2020-02-09 23:03:53 | 楽しく元気に『闘病』日記
-アンギオの検査の後、脳動脈瘤の手術の決断。そして手術の承諾へと、事態はどんどん進む。不安もたかまるが、どうとでもなれと言う気持ちにもなってきた。-
 二〇〇六年一月二十八日(土)
  朝から心臓のエコー検査と、フォルダー心電計による二十四時間の心電図検査を受ける。心臓のエコー検査では心臓の弁の動きがモニターで見える。一生懸命に働いている自分の心臓や弁の鼓動に、愛おしさが沸いてくる。フォルダー心電計装着のためもう一日検査入院の延長となった。心臓検査のあと、外来に降りて、次回の診察予約は二月十七日の十二時となった。この診察日に、正式に手術の承諾と決定を行うこととなる。
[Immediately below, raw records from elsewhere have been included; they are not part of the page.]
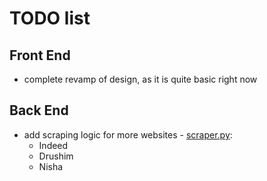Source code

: # TODO list

## Front End
* complete revamp of design, as it is quite basic right now

## Back End
* add scraping logic for more websites - [scraper.py](backend/scraper.py):
  * Indeed
  * Drushim
  * Nisha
 この日は午後三時三十分頃にパートナーが見舞いに来た。いろいろと話し、夕食をとって暫くすると午後七時ごろに、三女のEが見舞いに来た。暫く三人で話したあと、パートナーとEは帰っていった。
 
 二〇〇六年一月二十九日(日)
  朝八時に朝食。その後看護師さんにフォルダー心電計を取り外してもらい、『自由の身』となって、九時三十分に検査入院は終了し、退院となった。
 二〇〇六年二月十七日(金)
 この間の診察や検査、インフォームド・コンセントを受けて、本日のI先生の診察で手術日の決定等を行うことになっている。アンギオで入院の際に『手術を三月二日にお願いしたい』といっており、了承されていた。しかし、後でいろんなことを考えているうちに実は三月二日は『仏滅』であることが分かった。私は、そのようなことに対しては全く信用もしておらず、気にもしない性格である。だが、今回はさんざん手術のリスクや後遺症などのインフォームド・コンセントを聞いており、さすがにパートナーとも相談し、手術日を変えてもらおうと思った。最先端医療を実践する病院で、そんな理由で手術日を変えて欲しいといったら、一喝されるだろうなと思いながら、理由を聞かれたらそのときは『どうにもならない仕事が、急に入った』と言い訳しようと考えていた。
 そんなことを考えながら、午前十時に家を出発した。十一時にT病院着。受付を済ませ、I先生の診察がある一診の前で待っていると、やがて名前が呼ばれた。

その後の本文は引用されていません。